Leuphana sees its study model with the so-called Leuphana Semester, in which 1,800 first-semester students from all disciplines learn together, as an opportunity to develop DATAx. A combination of classroom and digital formats will be used to teach DATAx. Through online self-study, the 1,800 students will acquire basic knowledge in mathematics, statistics and programming. In addition, existing courses such as lectures and seminars in the area of methods training will be adapted to the content of data literacy education and opened up to all bachelor students. For a more in-depth application, students will independently implement practical projects of data analysis and visualization in groups in an "Open Data Hacking Space" with real data from practical and cooperation partners and publish the results. All of this serves the overarching goal of anchoring DATAx as a new teaching offer for an enlightened and critical-reflexive approach to data at Leuphana across disciplines and faculties in the long term and thus realizing a best-practice example for other medium-sized universities.

Reports on the project:

DATAx – „Die mystische Wolke ums Programmieren aufzulösen“ (only avaialable in German)

Digitale (Inter-)disziplinarität - „Data Literacy für Alle“ an der Leuphana Universität Lüneburg (only available in German)

DATAx is supported by the funding program "Data Literacy Ecucation" of the Heinz Nixdorf Stiftung and the Stifterverband within the Initiative Future Skills framework. Click here for more information (only available in German).
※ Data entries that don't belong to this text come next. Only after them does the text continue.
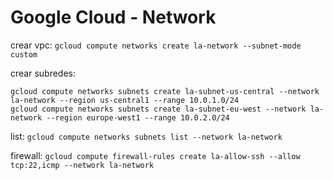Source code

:Google Cloud - Network
============

crear vpc: `gcloud compute networks create la-network --subnet-mode custom`

crear subredes:
```
gcloud compute networks subnets create la-subnet-us-central --network la-network --region us-central1 --range 10.0.1.0/24
gcloud compute networks subnets create la-subnet-eu-west --network la-network --region europe-west1 --range 10.0.2.0/24
```

list: `gcloud compute networks subnets list --network la-network`

firewall: `gcloud compute firewall-rules create la-allow-ssh --allow tcp:22,icmp --network la-network`
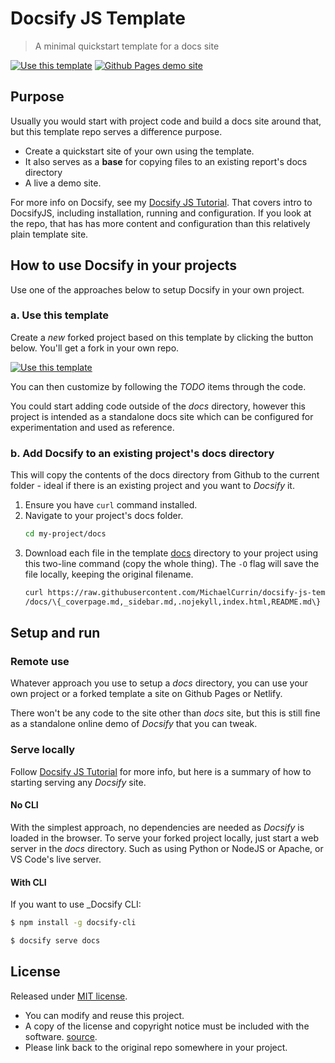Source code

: # Docsify JS Template
> A minimal quickstart template for a docs site

[![Use this template](https://img.shields.io/badge/Use_this_template-green.svg?style=for-the-badge)](https://github.com/MichaelCurrin/docsify-js-template/generate)
[![Github Pages demo site](https://img.shields.io/badge/Github_Pages-Demo_site-blue.svg?style=for-the-badge)](https://michaelcurrin.github.io/docsify-js-template/#/)

<script src="https://gist.github.com/MichaelCurrin/4c8060dcc9d8841f842eeebc7a1436d8.js"></script>

## Purpose

<!-- If you are forking this template, this section can be deleted -->

Usually you would start with project code and build a docs site around that, but this template repo serves a difference purpose.

- Create a quickstart site of your own using the template.
- It also serves as a **base** for copying files to an existing report's docs directory
- A live a demo site.

For more info on Docsify, see my [Docsify JS Tutorial]. That covers intro to DocsifyJS, including installation, running and configuration. If you look at the repo, that has has more content and configuration than this relatively plain template site.

[Docsify JS Tutorial]: https://michaelcurrin.github.io/docsify-js-tutorial/#/


## How to use Docsify in your projects 

<!-- If you are forking this template, this section can be deleted -->

Use one of the approaches below to setup Docsify in your own project.

### a. Use this template

Create a _new_ forked project based on this template  by clicking the button below. You'll get a fork in your own repo.

[![Use this template](https://img.shields.io/badge/Use_this_template-green.svg)](https://github.com/MichaelCurrin/docsify-js-template/generate)

You can then customize by following the _TODO_ items through the code.

You could start adding code outside of the _docs_ directory, however this project is intended as a standalone docs site which can be configured for experimentation and used as reference.

### b. Add Docsify to an existing project's docs directory

This will copy the contents of the docs directory from Github to the current folder - ideal if there is an existing project and you want to _Docsify_ it.

1. Ensure you have `curl` command installed.
2. Navigate to your project's docs folder.
    ```sh
    cd my-project/docs
    ```
3. Download each file in the template [docs](/docs) directory to your project using this two-line command (copy the whole thing). The `-O` flag will save the file locally, keeping the original filename.
    ```sh
    curl https://raw.githubusercontent.com/MichaelCurrin/docsify-js-template/master\
    /docs/\{_coverpage.md,_sidebar.md,.nojekyll,index.html,README.md\} -O
    ```


## Setup and run

### Remote use

Whatever approach you use to setup a _docs_ directory, you can use your own project or a forked template a site on Github Pages or Netlify.

There won't be any code to the site other than _docs_ site, but this is still fine as a standalone online demo of _Docsify_ that you can tweak.


### Serve locally

Follow [Docsify JS Tutorial](https://michaelcurrin.github.io/docsify-js-tutorial/#/?id=serve-a-docsify-site-locally) for more info, but here is a summary of how to starting serving any _Docsify_ site.

#### No CLI

With the simplest approach, no dependencies are needed as _Docsify_ is loaded in the browser. To serve your forked project locally, just start a web server in the _docs_ directory. Such as using Python or NodeJS or Apache, or VS Code's live server.

#### With CLI

If you want to use _Docsify CLI:

```sh
$ npm install -g docsify-cli
```

```sh
$ docsify serve docs
```


## License

Released under [MIT license](/LICENSE).

- You can modify and reuse this project.
- A copy of the license and copyright notice must be included with the software. [source](https://choosealicense.com/licenses/#mit).
- Please link back to the original repo somewhere in your project.
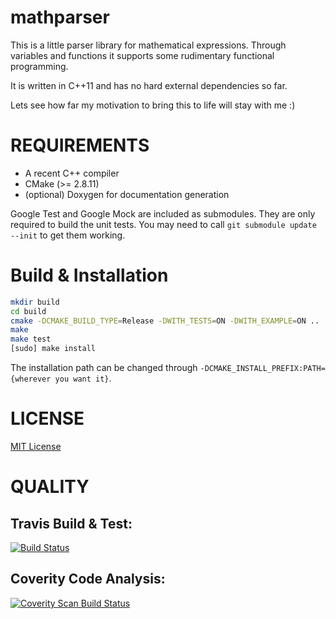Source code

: # mathparser

This is a little parser library for mathematical expressions.
Through variables and functions it supports some rudimentary functional programming.

It is written in C++11 and has no hard external dependencies so far.

Lets see how far my motivation to bring this to life will stay with me :)

# REQUIREMENTS

* A recent C++ compiler
* CMake (>= 2.8.11)
* (optional) Doxygen for documentation generation

Google Test and Google Mock are included as submodules.
They are only required to build the unit tests.
You may need to call `git submodule update --init` to get them working.

# Build & Installation

```bash
mkdir build
cd build
cmake -DCMAKE_BUILD_TYPE=Release -DWITH_TESTS=ON -DWITH_EXAMPLE=ON ..
make
make test
[sudo] make install
```

The installation path can be changed through `-DCMAKE_INSTALL_PREFIX:PATH={wherever you want it}`.

# LICENSE

[MIT License](http://opensource.org/licenses/MIT)

# QUALITY

## Travis Build & Test:
[![Build Status](https://travis-ci.org/Drako/mathparser.svg?branch=master)](https://travis-ci.org/Drako/mathparser)

## Coverity Code Analysis:
[![Coverity Scan Build Status](https://scan.coverity.com/projects/5479/badge.svg)](https://scan.coverity.com/projects/5479)

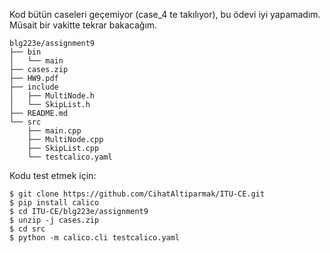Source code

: Kod bütün caseleri geçemiyor (case_4 te takılıyor), bu ödevi iyi yapamadım. Müsait bir vakitte tekrar bakacağım.

```
blg223e/assignment9
├── bin
│   └── main
├── cases.zip
├── HW9.pdf
├── include
│   ├── MultiNode.h
│   └── SkipList.h
├── README.md
└── src
    ├── main.cpp
    ├── MultiNode.cpp
    ├── SkipList.cpp
    └── testcalico.yaml
```

Kodu test etmek için:

```shell
$ git clone https://github.com/CihatAltiparmak/ITU-CE.git
$ pip install calico
$ cd ITU-CE/blg223e/assignment9
$ unzip -j cases.zip
$ cd src
$ python -m calico.cli testcalico.yaml
```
Institution:Leuphana College

Contact Persons: Prof. Dr. Burkhard Funk, Dr. Steffi Hobuß

Start of the Project: October 2018
End of the Project: October 2021

With the "Data Literacy Education" funding program, the Heinz Nixdorf Stiftung and the Stifterverband would like to contribute to establishing the acquisition of data literacy for students of all subjects at German universities. The funded teaching and learning concepts address at least one stage of study (bachelor's, master's, Staatsexmen) or students pursuing a PhD. They are offered to students or PhD candidates of all subjects or are at least geared to a cross-faculty group of subjects. The implementation of data literacy in the curricula and its teaching requires collaboration among lecturers and cooperation across disciplines and universities. The teaching and learning formats are designed according to the competence. They use digital methods, tools and resources and integrate project-based, practical learning on real data sets.